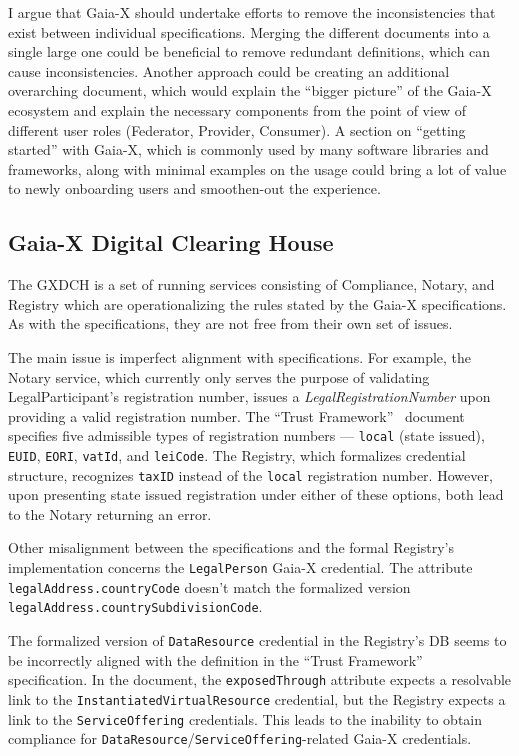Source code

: I argue that Gaia-X should undertake efforts to remove the inconsistencies that exist between individual specifications.
Merging the different documents into a single large one could be beneficial to remove redundant definitions, which can cause inconsistencies.
Another approach could be creating an additional overarching document, which would explain the ``bigger picture'' of the Gaia-X ecosystem and explain the necessary components from the point of view of different user roles (Federator, Provider, Consumer).
A section on ``getting started'' with Gaia-X, which is commonly used by many software libraries and frameworks, along with minimal examples on the usage could bring a lot of value to newly onboarding users and smoothen-out the experience.

\subsection{Gaia-X Digital Clearing House}\label{subsec:gaia-x-digital-clearing-house}

The GXDCH is a set of running services consisting of Compliance, Notary, and Registry which are operationalizing the rules stated by the Gaia-X specifications.
As with the specifications, they are not free from their own set of issues.

The main issue is imperfect alignment with specifications.
For example, the Notary service, which currently only serves the purpose of validating LegalParticipant's registration number, issues a \textit{LegalRegistrationNumber} upon providing a valid registration number.
The ``Trust Framework''~\cite{gaiax_trust_framework} document specifies five admissible types of registration numbers --- \texttt{local} (state issued), \texttt{EUID}, \texttt{EORI}, \texttt{vatId}, and \texttt{leiCode}.
The Registry, which formalizes credential structure, recognizes \texttt{taxID} instead of the \texttt{local} registration number.
However, upon presenting state issued registration under either of these options, both lead to the Notary returning an error.

Other misalignment between the specifications and the formal Registry's implementation concerns the \texttt{LegalPerson} Gaia-X credential.
The attribute \texttt{legalAddress.countryCode} doesn't match the formalized version \texttt{legalAddress.countrySubdivisionCode}.

The formalized version of \texttt{DataResource} credential in the Registry's DB seems to be incorrectly aligned with the definition in the ``Trust Framework''~\cite{gaiax_trust_framework} specification.
In the document, the \texttt{exposedThrough} attribute expects a resolvable link to the \texttt{InstantiatedVirtualResource} credential, but the Registry expects a link to the \texttt{ServiceOffering} credentials.
This leads to the inability to obtain compliance for \texttt{DataResource}/\texttt{ServiceOffering}-related Gaia-X credentials.

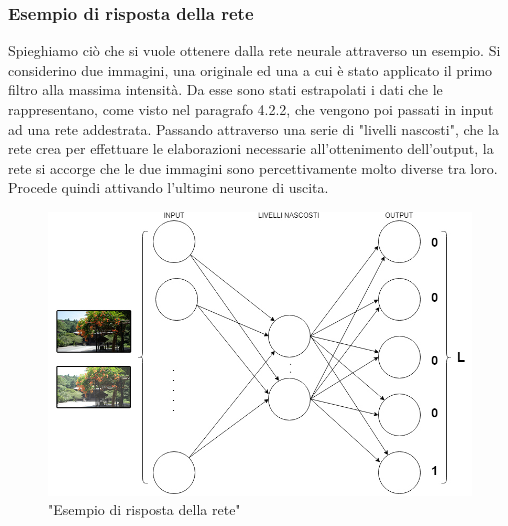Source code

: \documentclass[a4paper,11pt]{article}
\begin{document}
    \subsubsection{Esempio di risposta della rete}
    Spieghiamo ciò che si vuole ottenere dalla rete neurale attraverso un esempio. Si considerino due immagini, una originale ed una a cui è stato applicato il primo filtro alla massima intensità.
    Da esse sono stati estrapolati i dati che le rappresentano, come visto nel paragrafo 4.2.2, che vengono poi passati in input ad una rete addestrata.
    Passando attraverso una serie di "livelli nascosti", che la rete crea per effettuare le elaborazioni necessarie all'ottenimento dell'output,
    la rete si accorge che le due immagini sono percettivamente molto diverse tra loro. Procede quindi attivando l'ultimo neurone di uscita.
    \begin{figure}[h]
        \centering
        \includegraphics[scale=0.4]{reteneurale}
        \caption{"Esempio di risposta della rete"}
    \end{figure}

    \newpage
\end{document}
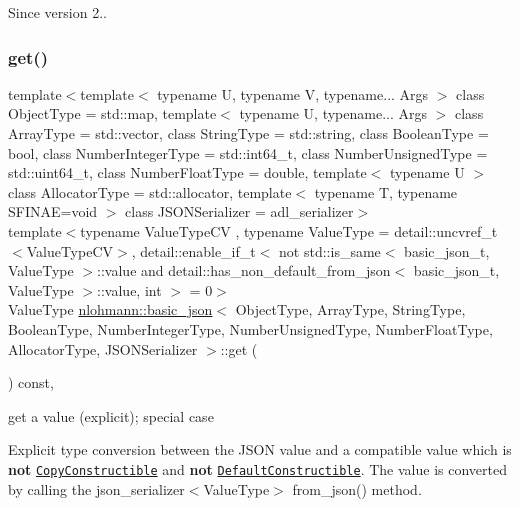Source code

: \begin{DoxySince}{Since}
version 2.. 
\end{DoxySince}
\mbox{\label{classnlohmann_1_1basic__json_ab728c42baff9d11409d4f99d9f95d6af}} 
\subsubsection{\texorpdfstring{get()}{get()}\hspace{0.1cm}{\footnotesize\ttfamily [3/5]}}
{\footnotesize\ttfamily template$<$template$<$ typename U, typename V, typename... Args $>$ class Object\+Type = std\+::map, template$<$ typename U, typename... Args $>$ class Array\+Type = std\+::vector, class String\+Type  = std\+::string, class Boolean\+Type  = bool, class Number\+Integer\+Type  = std\+::int64\+\_\+t, class Number\+Unsigned\+Type  = std\+::uint64\+\_\+t, class Number\+Float\+Type  = double, template$<$ typename U $>$ class Allocator\+Type = std\+::allocator, template$<$ typename T, typename S\+F\+I\+N\+A\+E=void $>$ class J\+S\+O\+N\+Serializer = adl\+\_\+serializer$>$ \\
template$<$typename Value\+Type\+CV , typename Value\+Type  = detail\+::uncvref\+\_\+t$<$\+Value\+Type\+C\+V$>$, detail\+::enable\+\_\+if\+\_\+t$<$ not std\+::is\+\_\+same$<$ basic\+\_\+json\+\_\+t, Value\+Type $>$\+::value and detail\+::has\+\_\+non\+\_\+default\+\_\+from\+\_\+json$<$ basic\+\_\+json\+\_\+t, Value\+Type $>$\+::value, int $>$  = 0$>$ \\
Value\+Type \mbox{\hyperlink{classnlohmann_1_1basic__json}{nlohmann\+::basic\+\_\+json}}$<$ Object\+Type, Array\+Type, String\+Type, Boolean\+Type, Number\+Integer\+Type, Number\+Unsigned\+Type, Number\+Float\+Type, Allocator\+Type, J\+S\+O\+N\+Serializer $>$\+::get (\begin{DoxyParamCaption}{ }\end{DoxyParamCaption}) const\hspace{0.3cm}{\ttfamily [inline]}, {\ttfamily [noexcept]}}



get a value (explicit); special case 

Explicit type conversion between the J\+S\+ON value and a compatible value which is {\bfseries not} \href{http://en.cppreference.com/w/cpp/concept/CopyConstructible}{\tt Copy\+Constructible} and {\bfseries not} \href{http://en.cppreference.com/w/cpp/concept/DefaultConstructible}{\tt Default\+Constructible}. The value is converted by calling the json\+\_\+serializer$<$\+Value\+Type$>$ {\ttfamily from\+\_\+json()} method.

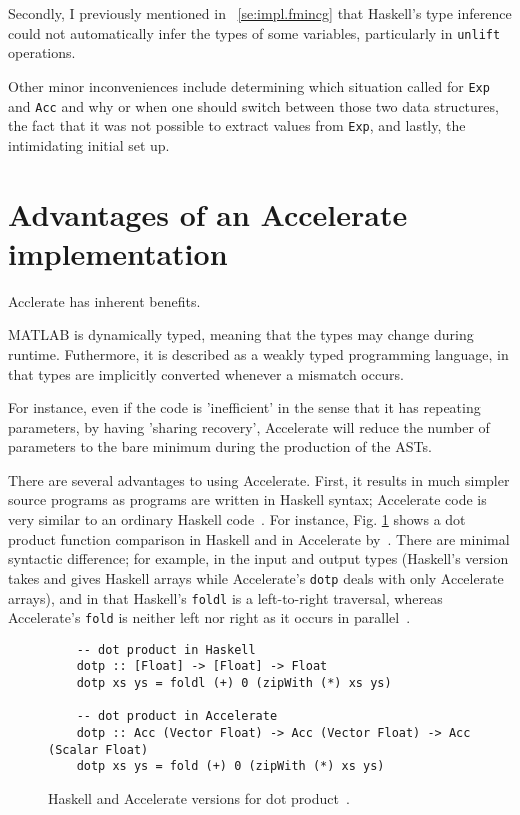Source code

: Secondly, I previously mentioned in ~\ref{se:impl.fmincg} that Haskell's type inference could not automatically infer the types of some variables, particularly in \texttt{unlift} operations. 

Other minor inconveniences include determining which situation called for \texttt{Exp} and \texttt{Acc} and why or when one should switch between those two data structures, the fact that it was not possible to extract values from \texttt{Exp}, and lastly, the intimidating initial set up.

\section{Advantages of an Accelerate implementation} \label{se:eval.advantages}

Acclerate has inherent benefits.

MATLAB is dynamically typed, meaning that the types may change during runtime. Futhermore, it is described as a weakly typed programming language, in that types are implicitly converted whenever a mismatch occurs.

For instance, even if the code is 'inefficient' in the sense that it has repeating parameters, by having 'sharing recovery', Accelerate will reduce the number of parameters to the bare minimum during the production of the ASTs.

There are several advantages to using Accelerate. First, it results in much simpler source programs as programs are written in Haskell syntax; Accelerate code is very similar to an ordinary Haskell code~\cite{Mar13}. For instance, Fig. \ref{fig:dotp} shows a dot product function comparison in Haskell and in Accelerate by~\cite{McD13}. There are minimal syntactic difference; for example, in the input and output types (Haskell's version takes and gives Haskell arrays while Accelerate's \texttt{dotp} deals with only Accelerate arrays), and in that Haskell's \texttt{foldl} is a left-to-right traversal, whereas Accelerate's \texttt{fold} is neither left nor right as it occurs in parallel~\cite{McD13}.

\begin{figure}
  \begin{lstlisting}
    -- dot product in Haskell
    dotp :: [Float] -> [Float] -> Float
    dotp xs ys = foldl (+) 0 (zipWith (*) xs ys)
           
    -- dot product in Accelerate
    dotp :: Acc (Vector Float) -> Acc (Vector Float) -> Acc (Scalar Float)
    dotp xs ys = fold (+) 0 (zipWith (*) xs ys)
  \end{lstlisting}
  \caption{Haskell and Accelerate versions for dot product~\cite{McD13}.}
  \label{fig:dotp}
\end{figure}

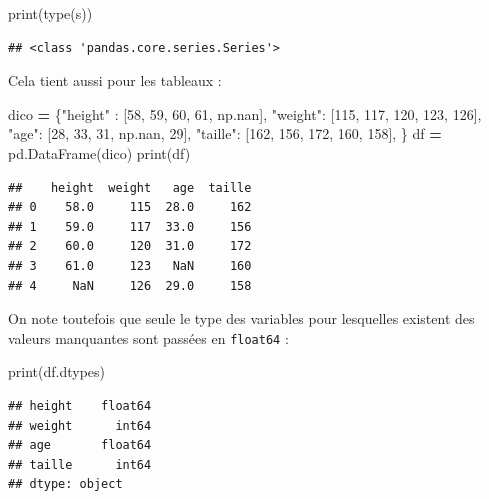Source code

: \documentclass[12pt,]{book}
\newenvironment{Shaded}{\begin{snugshade}}{\end{snugshade}}
\newcommand{\DecValTok}[1]{\textcolor[rgb]{0.00,0.00,0.81}{#1}}
\newcommand{\StringTok}[1]{\textcolor[rgb]{0.31,0.60,0.02}{#1}}
\newcommand{\OperatorTok}[1]{\textcolor[rgb]{0.81,0.36,0.00}{\textbf{#1}}}
\newcommand{\BuiltInTok}[1]{#1}
\newcommand{\NormalTok}[1]{#1}
\numberwithin{equation}{section}
\numberwithin{countremarque}{section}
\begin{document}
\begin{Shaded}
\begin{Highlighting}[]
\BuiltInTok{print}\NormalTok{(}\BuiltInTok{type}\NormalTok{(s))}
\end{Highlighting}
\end{Shaded}

\begin{lstlisting}
## <class 'pandas.core.series.Series'>
\end{lstlisting}

Cela tient aussi pour les tableaux :

\begin{Shaded}
\begin{Highlighting}[]
\NormalTok{dico }\OperatorTok{=}\NormalTok{ \{}\StringTok{"height"}\NormalTok{ : [}\DecValTok{58}\NormalTok{, }\DecValTok{59}\NormalTok{, }\DecValTok{60}\NormalTok{, }\DecValTok{61}\NormalTok{, np.nan],}
        \StringTok{"weight"}\NormalTok{: [}\DecValTok{115}\NormalTok{, }\DecValTok{117}\NormalTok{, }\DecValTok{120}\NormalTok{, }\DecValTok{123}\NormalTok{, }\DecValTok{126}\NormalTok{],}
        \StringTok{"age"}\NormalTok{: [}\DecValTok{28}\NormalTok{, }\DecValTok{33}\NormalTok{, }\DecValTok{31}\NormalTok{, np.nan, }\DecValTok{29}\NormalTok{],}
        \StringTok{"taille"}\NormalTok{: [}\DecValTok{162}\NormalTok{, }\DecValTok{156}\NormalTok{, }\DecValTok{172}\NormalTok{, }\DecValTok{160}\NormalTok{, }\DecValTok{158}\NormalTok{],}
\NormalTok{       \} }
\NormalTok{df }\OperatorTok{=}\NormalTok{ pd.DataFrame(dico)}
\BuiltInTok{print}\NormalTok{(df)}
\end{Highlighting}
\end{Shaded}

\begin{lstlisting}
##    height  weight   age  taille
## 0    58.0     115  28.0     162
## 1    59.0     117  33.0     156
## 2    60.0     120  31.0     172
## 3    61.0     123   NaN     160
## 4     NaN     126  29.0     158
\end{lstlisting}

On note toutefois que seule le type des variables pour lesquelles
existent des valeurs manquantes sont passées en \texttt{float64} :

\begin{Shaded}
\begin{Highlighting}[]
\BuiltInTok{print}\NormalTok{(df.dtypes)}
\end{Highlighting}
\end{Shaded}

\begin{lstlisting}
## height    float64
## weight      int64
## age       float64
## taille      int64
## dtype: object
\end{lstlisting}
\end{document}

## Description of the task
Each line in the entries above that includes the string "Accelerate" should be extracted.

## Answer box
\section{Advantages of an Accelerate implementation} \label{se:eval.advantages}
For instance, even if the code is 'inefficient' in the sense that it has repeating parameters, by having 'sharing recovery', Accelerate will reduce the number of parameters to the bare minimum during the production of the ASTs.
There are several advantages to using Accelerate. First, it results in much simpler source programs as programs are written in Haskell syntax; Accelerate code is very similar to an ordinary Haskell code~\cite{Mar13}. For instance, Fig. \ref{fig:dotp} shows a dot product function comparison in Haskell and in Accelerate by~\cite{McD13}. There are minimal syntactic difference; for example, in the input and output types (Haskell's version takes and gives Haskell arrays while Accelerate's \texttt{dotp} deals with only Accelerate arrays), and in that Haskell's \texttt{foldl} is a left-to-right traversal, whereas Accelerate's \texttt{fold} is neither left nor right as it occurs in parallel~\cite{McD13}.
    -- dot product in Accelerate
  \caption{Haskell and Accelerate versions for dot product~\cite{McD13}.}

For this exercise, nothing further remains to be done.